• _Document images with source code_
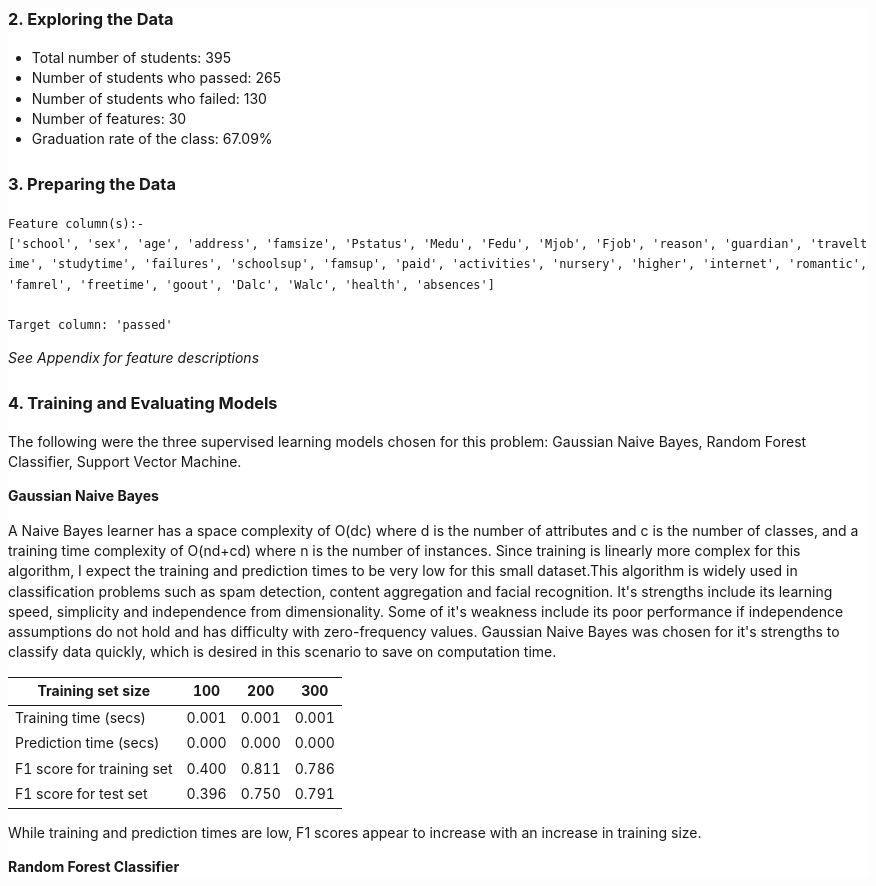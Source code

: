 
### 2. Exploring the Data

- Total number of students: 395
- Number of students who passed: 265
- Number of students who failed: 130
- Number of features: 30
- Graduation rate of the class: 67.09%


### 3. Preparing the Data

```
Feature column(s):-
['school', 'sex', 'age', 'address', 'famsize', 'Pstatus', 'Medu', 'Fedu', 'Mjob', 'Fjob', 'reason', 'guardian', 'traveltime', 'studytime', 'failures', 'schoolsup', 'famsup', 'paid', 'activities', 'nursery', 'higher', 'internet', 'romantic', 'famrel', 'freetime', 'goout', 'Dalc', 'Walc', 'health', 'absences']

Target column: 'passed'
```
*See Appendix for feature descriptions*


### 4. Training and Evaluating Models

The following were the three supervised learning models chosen for this problem: Gaussian Naive Bayes, Random Forest Classifier, Support Vector Machine.


**Gaussian Naive Bayes**

A Naive Bayes learner has a space complexity of O(dc) where d is the number of attributes and c is the number of classes, and a training time complexity of O(nd+cd) where n is the number of instances. Since training is linearly more complex for this algorithm, I expect the training and prediction times to be very low for this small dataset.This algorithm is widely used in classification problems such as spam detection, content aggregation and facial recognition. It's strengths include its learning speed, simplicity and independence from dimensionality. Some of it's weakness include its poor performance if independence assumptions do not hold and has difficulty with zero-frequency values. Gaussian Naive Bayes was chosen for it's strengths to classify data quickly, which is desired in this scenario to save on computation time.

| Training set size         | 100   | 200   | 300   |
|---------------------------|-------|-------|-------|
| Training time (secs)      | 0.001 | 0.001 | 0.001 |
| Prediction time (secs)    | 0.000 | 0.000 | 0.000 |
| F1 score for training set | 0.400 | 0.811 | 0.786 |
| F1 score for test set     | 0.396 | 0.750 | 0.791 |

While training and prediction times are low, F1 scores appear to increase with an increase in training size.

**Random Forest Classifier**
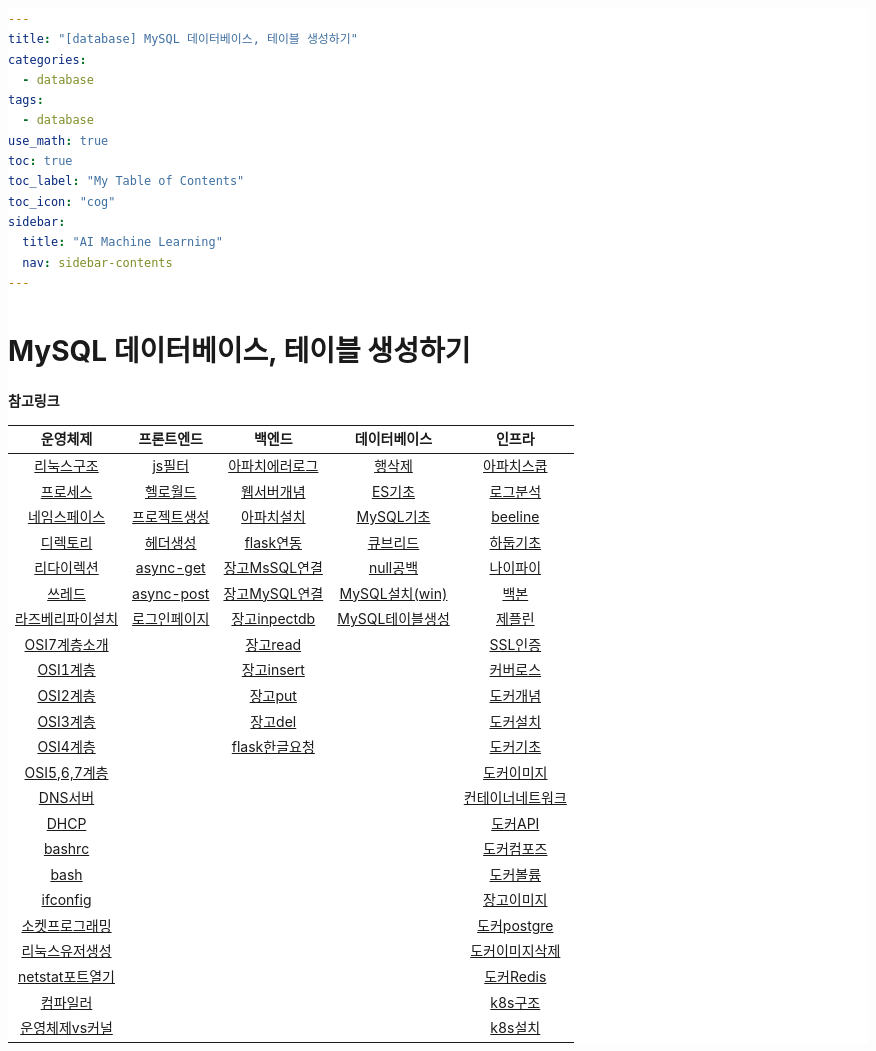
 ```yaml
---
title: "[database] MySQL 데이터베이스, 테이블 생성하기"
categories:
  - database
tags:
  - database
use_math: true
toc: true
toc_label: "My Table of Contents"
toc_icon: "cog"
sidebar:
  title: "AI Machine Learning"
  nav: sidebar-contents
---
```


# MySQL 데이터베이스, 테이블 생성하기

**참고링크**

| 운영체제 | 프론트엔드 | 백엔드 | 데이터베이스| 인프라 |
|:------:|:------:|:------:|:------:|:------:|
|[리눅스구조](https://losskatsu.github.io/os-kernel/os-linux-structure) | [js필터](https://losskatsu.github.io/frontend/js-map-reduce-filter/) | [아파치에러로그](https://losskatsu.github.io/it-infra/apache-error-log/) | [행삭제](https://losskatsu.github.io/it-infra/sqldelete/) | [아파치스쿱](https://losskatsu.github.io/it-infra/sqoop/) |
|[프로세스](https://losskatsu.github.io/os-kernel/os-process/) | [헬로월드](https://losskatsu.github.io/frontend/react-helloworld/) | [웹서버개념](https://losskatsu.github.io/it-infra/webserver/) | [ES기초](https://losskatsu.github.io/it-infra/es-basic/) | [로그분석](https://losskatsu.github.io/it-infra/log-anal/) |
|[네임스페이스](https://losskatsu.github.io/os-kernel/linux-redirection/) |[프로젝트생성](https://losskatsu.github.io/frontend/react-basic-setup/) | [아파치설치](https://losskatsu.github.io/it-infra/aws-apache/) | [MySQL기초](https://losskatsu.github.io/it-infra/mysql-index/) | [beeline](https://losskatsu.github.io/it-infra/beeline/) |
|[디렉토리](https://losskatsu.github.io/os-kernel/linux-directory/) |[헤더생성](https://losskatsu.github.io/frontend/react-category/) | [flask연동](https://losskatsu.github.io/it-infra/flask-nginx-uwsgi/) | [큐브리드](https://losskatsu.github.io/it-infra/cubrid-summary/) | [하둡기초](https://losskatsu.github.io/it-infra/hadoop-basic-concept/) |
|[리다이렉션](https://losskatsu.github.io/os-kernel/linux-redirection/) |[async-get](https://losskatsu.github.io/frontend/react-request-api-django/) | [장고MsSQL연결](https://losskatsu.github.io/it-infra/mssql-django-conn/) | [null공백](https://losskatsu.github.io/it-infra/db-null/) |  [나이파이](https://losskatsu.github.io/it-infra/nifi/) |
|[쓰레드](https://losskatsu.github.io/os-kernel/process-thread/) | [async-post](https://losskatsu.github.io/frontend/react-request-post/) | [장고MySQL연결](https://losskatsu.github.io/it-infra/mysql-django-conn/) | [MySQL설치(win)](https://losskatsu.github.io/it-infra/mysql-install-win/) | [백본](https://losskatsu.github.io/it-infra/backbone/) |
|[라즈베리파이설치](https://losskatsu.github.io/os-kernel/raspberry-vminstall/) | [로그인페이지](https://losskatsu.github.io/frontend/react-request-post/) | [장고inpectdb](https://losskatsu.github.io/it-infra/django-inspectdb/) | [MySQL테이블생성](https://losskatsu.github.io/it-infra/mysql-create-db/) | [제플린](https://losskatsu.github.io/it-infra/backbone/) |
|[OSI7계층소개](https://losskatsu.github.io/os-kernel/network-basic01/) | | [장고read](https://losskatsu.github.io/it-infra/django-read-data/)  |  | [SSL인증](https://losskatsu.github.io/it-infra/ssl-auth/)|
|[OSI1계층](https://losskatsu.github.io/os-kernel/network-basic02/) | | [장고insert](https://losskatsu.github.io/it-infra/django-post-data/)  | | [커버로스](https://losskatsu.github.io/it-infra/kerberos/) |
|[OSI2계층](https://losskatsu.github.io/os-kernel/network-basic03/) | | [장고put](https://losskatsu.github.io/it-infra/django-put-data/)  | | [도커개념](https://losskatsu.github.io/it-infra/docker00/) |
|[OSI3계층](https://losskatsu.github.io/os-kernel/network-basic04/) | | [장고del](https://losskatsu.github.io/it-infra/django-del-data/) | | [도커설치](https://losskatsu.github.io/it-infra/docker01/) |
|[OSI4계층](https://losskatsu.github.io/os-kernel/network-basic05/) | | [flask한글요청](https://losskatsu.github.io/programming/py-flask-korean/) | |[도커기초](https://losskatsu.github.io/it-infra/docker02/)|
|[OSI5,6,7계층](https://losskatsu.github.io/os-kernel/network-basic05/) | |  | | [도커이미지](https://losskatsu.github.io/it-infra/docker03/) |
|[DNS서버](https://losskatsu.github.io/os-kernel/etc-host-dns/) | |  | | [컨테이너네트워크](https://losskatsu.github.io/it-infra/docker04/) |
|[DHCP](https://losskatsu.github.io/os-kernel/dhcp/) | | | | [도커API](https://losskatsu.github.io/it-infra/docker05/) |
|[bashrc](https://losskatsu.github.io/os-kernel/bashrc/) | | | | [도커컴포즈](https://losskatsu.github.io/it-infra/docker06/) |
|[bash](https://losskatsu.github.io/os-kernel/bash/) | | | | [도커볼륨](https://losskatsu.github.io/it-infra/docker07/) |
|[ifconfig](https://losskatsu.github.io/os-kernel/ifconfig/) | | | | [장고이미지](https://losskatsu.github.io/it-infra/docker08/) |
|[소켓프로그래밍](https://losskatsu.github.io/os-kernel/network-socket/) | | | | [도커postgre](https://losskatsu.github.io/it-infra/docker09/) |
|[리눅스유저생성](https://losskatsu.github.io/os-kernel/linux-create-user/) | | | | [도커이미지삭제](https://losskatsu.github.io/it-infra/docker10/)|
|[netstat포트열기](https://losskatsu.github.io/os-kernel/port-open/) | | | |[도커Redis](https://losskatsu.github.io/it-infra/docker11/) |
|[컴파일러](https://losskatsu.github.io/os-kernel/compiler-interpreter/) | | | |[k8s구조](https://losskatsu.github.io/it-infra/kubernetes01/) |
|[운영체제vs커널](https://losskatsu.github.io/os-kernel/diff-kernel-os/) | | | | [k8s설치](https://losskatsu.github.io/it-infra/kubernetes02/) |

• _EXERCISE INSTRUCTIONS_
Looking at the entries above, state the number of lines that contain "title" and add nothing more.

• _SOLUTION FOR THIS PROBLEM_
2